▸ Provided entries:

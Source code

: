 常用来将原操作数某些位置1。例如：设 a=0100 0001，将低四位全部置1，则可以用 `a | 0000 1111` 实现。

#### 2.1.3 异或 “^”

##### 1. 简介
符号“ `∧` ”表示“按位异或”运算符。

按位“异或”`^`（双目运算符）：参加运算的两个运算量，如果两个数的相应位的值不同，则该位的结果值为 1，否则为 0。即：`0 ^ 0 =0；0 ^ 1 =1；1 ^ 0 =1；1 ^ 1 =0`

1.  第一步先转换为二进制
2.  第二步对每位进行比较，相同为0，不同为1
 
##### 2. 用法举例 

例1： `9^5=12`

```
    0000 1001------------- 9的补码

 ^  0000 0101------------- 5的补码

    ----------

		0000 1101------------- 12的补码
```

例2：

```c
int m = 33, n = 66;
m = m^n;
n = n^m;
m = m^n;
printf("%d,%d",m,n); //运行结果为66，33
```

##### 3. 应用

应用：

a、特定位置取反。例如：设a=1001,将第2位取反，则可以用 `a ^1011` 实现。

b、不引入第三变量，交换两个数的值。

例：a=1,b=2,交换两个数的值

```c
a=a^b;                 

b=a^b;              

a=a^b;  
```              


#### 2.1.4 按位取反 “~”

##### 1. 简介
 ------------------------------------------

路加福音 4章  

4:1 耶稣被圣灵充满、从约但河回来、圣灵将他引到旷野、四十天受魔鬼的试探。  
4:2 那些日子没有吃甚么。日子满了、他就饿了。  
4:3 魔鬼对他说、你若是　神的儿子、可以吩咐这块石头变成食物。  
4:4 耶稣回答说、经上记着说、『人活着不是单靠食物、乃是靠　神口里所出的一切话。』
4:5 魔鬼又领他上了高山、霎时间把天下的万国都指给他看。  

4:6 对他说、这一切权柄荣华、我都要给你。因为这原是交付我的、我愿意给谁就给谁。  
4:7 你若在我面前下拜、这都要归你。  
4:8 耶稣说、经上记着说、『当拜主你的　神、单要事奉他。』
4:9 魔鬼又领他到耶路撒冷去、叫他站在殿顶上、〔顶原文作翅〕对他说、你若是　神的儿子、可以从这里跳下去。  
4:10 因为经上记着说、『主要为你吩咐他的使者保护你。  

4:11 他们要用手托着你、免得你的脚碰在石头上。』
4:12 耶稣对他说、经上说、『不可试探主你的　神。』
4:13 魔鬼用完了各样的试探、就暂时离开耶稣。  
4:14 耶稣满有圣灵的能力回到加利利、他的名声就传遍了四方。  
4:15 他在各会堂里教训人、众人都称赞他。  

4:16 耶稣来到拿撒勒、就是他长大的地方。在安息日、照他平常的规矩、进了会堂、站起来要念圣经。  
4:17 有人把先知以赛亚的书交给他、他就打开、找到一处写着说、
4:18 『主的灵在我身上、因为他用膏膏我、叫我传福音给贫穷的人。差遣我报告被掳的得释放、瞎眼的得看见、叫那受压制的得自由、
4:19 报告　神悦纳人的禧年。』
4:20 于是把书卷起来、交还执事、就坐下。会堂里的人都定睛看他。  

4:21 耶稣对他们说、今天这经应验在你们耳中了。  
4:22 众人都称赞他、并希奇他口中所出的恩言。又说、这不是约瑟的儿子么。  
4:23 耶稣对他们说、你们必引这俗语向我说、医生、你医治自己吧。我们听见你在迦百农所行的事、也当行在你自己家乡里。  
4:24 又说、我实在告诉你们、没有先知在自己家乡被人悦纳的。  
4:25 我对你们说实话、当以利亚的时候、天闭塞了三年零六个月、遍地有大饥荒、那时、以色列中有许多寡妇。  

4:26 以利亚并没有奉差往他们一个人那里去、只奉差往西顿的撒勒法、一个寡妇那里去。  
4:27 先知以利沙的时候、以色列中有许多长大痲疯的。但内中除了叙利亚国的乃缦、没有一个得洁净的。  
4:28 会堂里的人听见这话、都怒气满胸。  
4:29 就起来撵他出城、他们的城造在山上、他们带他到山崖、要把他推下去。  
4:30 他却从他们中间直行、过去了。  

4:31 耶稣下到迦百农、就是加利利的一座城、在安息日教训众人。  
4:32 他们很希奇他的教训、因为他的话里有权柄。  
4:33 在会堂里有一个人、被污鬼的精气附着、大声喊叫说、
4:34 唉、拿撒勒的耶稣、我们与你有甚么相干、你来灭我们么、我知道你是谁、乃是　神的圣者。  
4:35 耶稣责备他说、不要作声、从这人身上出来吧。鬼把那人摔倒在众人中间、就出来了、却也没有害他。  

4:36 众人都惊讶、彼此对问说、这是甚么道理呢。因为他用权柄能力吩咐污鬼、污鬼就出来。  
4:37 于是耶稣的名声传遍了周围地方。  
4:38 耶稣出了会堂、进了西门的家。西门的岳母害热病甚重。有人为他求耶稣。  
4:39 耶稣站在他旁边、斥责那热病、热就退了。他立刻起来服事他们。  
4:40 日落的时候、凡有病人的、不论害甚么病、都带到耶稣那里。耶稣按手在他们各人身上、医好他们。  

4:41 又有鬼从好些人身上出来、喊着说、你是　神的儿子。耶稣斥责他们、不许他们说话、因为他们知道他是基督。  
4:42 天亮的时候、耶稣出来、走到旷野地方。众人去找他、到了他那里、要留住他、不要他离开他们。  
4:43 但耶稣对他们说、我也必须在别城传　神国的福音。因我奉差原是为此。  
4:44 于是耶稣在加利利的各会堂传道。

▸ Exercise goal: Copy out every line of the data that includes the word "则可以用".

▸ Solution to this exercise:
: 常用来将原操作数某些位置1。例如：设 a=0100 0001，将低四位全部置1，则可以用 `a | 0000 1111` 实现。
a、特定位置取反。例如：设a=1001,将第2位取反，则可以用 `a ^1011` 实现。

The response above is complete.